_What to produce_
If a line in the listing carries the word "terms", return a copy of that line.

_Given entries_
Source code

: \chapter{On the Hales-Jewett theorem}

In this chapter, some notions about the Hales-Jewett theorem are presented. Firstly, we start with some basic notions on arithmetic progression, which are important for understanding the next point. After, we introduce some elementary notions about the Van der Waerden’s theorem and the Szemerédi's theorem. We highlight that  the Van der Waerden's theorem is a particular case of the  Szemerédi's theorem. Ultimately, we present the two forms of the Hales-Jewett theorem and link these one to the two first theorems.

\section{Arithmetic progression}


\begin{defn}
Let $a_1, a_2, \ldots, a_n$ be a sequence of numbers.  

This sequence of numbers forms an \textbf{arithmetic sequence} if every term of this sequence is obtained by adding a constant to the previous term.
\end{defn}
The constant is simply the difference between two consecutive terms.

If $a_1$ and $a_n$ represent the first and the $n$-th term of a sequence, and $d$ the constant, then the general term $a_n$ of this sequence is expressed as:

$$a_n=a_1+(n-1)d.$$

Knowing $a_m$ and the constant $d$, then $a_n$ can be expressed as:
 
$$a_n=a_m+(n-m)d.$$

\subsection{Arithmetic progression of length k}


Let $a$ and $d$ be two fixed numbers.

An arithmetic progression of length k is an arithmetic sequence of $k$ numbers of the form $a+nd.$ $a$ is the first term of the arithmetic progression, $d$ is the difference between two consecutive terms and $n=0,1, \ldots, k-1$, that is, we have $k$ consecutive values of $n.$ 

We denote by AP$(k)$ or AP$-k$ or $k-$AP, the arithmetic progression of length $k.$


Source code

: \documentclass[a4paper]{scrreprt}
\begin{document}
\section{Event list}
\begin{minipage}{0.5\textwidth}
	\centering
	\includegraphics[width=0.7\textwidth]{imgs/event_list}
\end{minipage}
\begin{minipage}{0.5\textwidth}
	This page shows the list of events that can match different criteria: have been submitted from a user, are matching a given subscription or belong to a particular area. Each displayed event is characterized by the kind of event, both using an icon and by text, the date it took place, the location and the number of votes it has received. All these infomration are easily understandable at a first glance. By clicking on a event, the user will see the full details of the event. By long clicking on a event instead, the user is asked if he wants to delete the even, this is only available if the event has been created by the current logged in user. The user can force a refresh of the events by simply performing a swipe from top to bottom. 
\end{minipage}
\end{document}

_Answer area_
The constant is simply the difference between two consecutive terms.
An arithmetic progression of length k is an arithmetic sequence of $k$ numbers of the form $a+nd.$ $a$ is the first term of the arithmetic progression, $d$ is the difference between two consecutive terms and $n=0,1, \ldots, k-1$, that is, we have $k$ consecutive values of $n.$ 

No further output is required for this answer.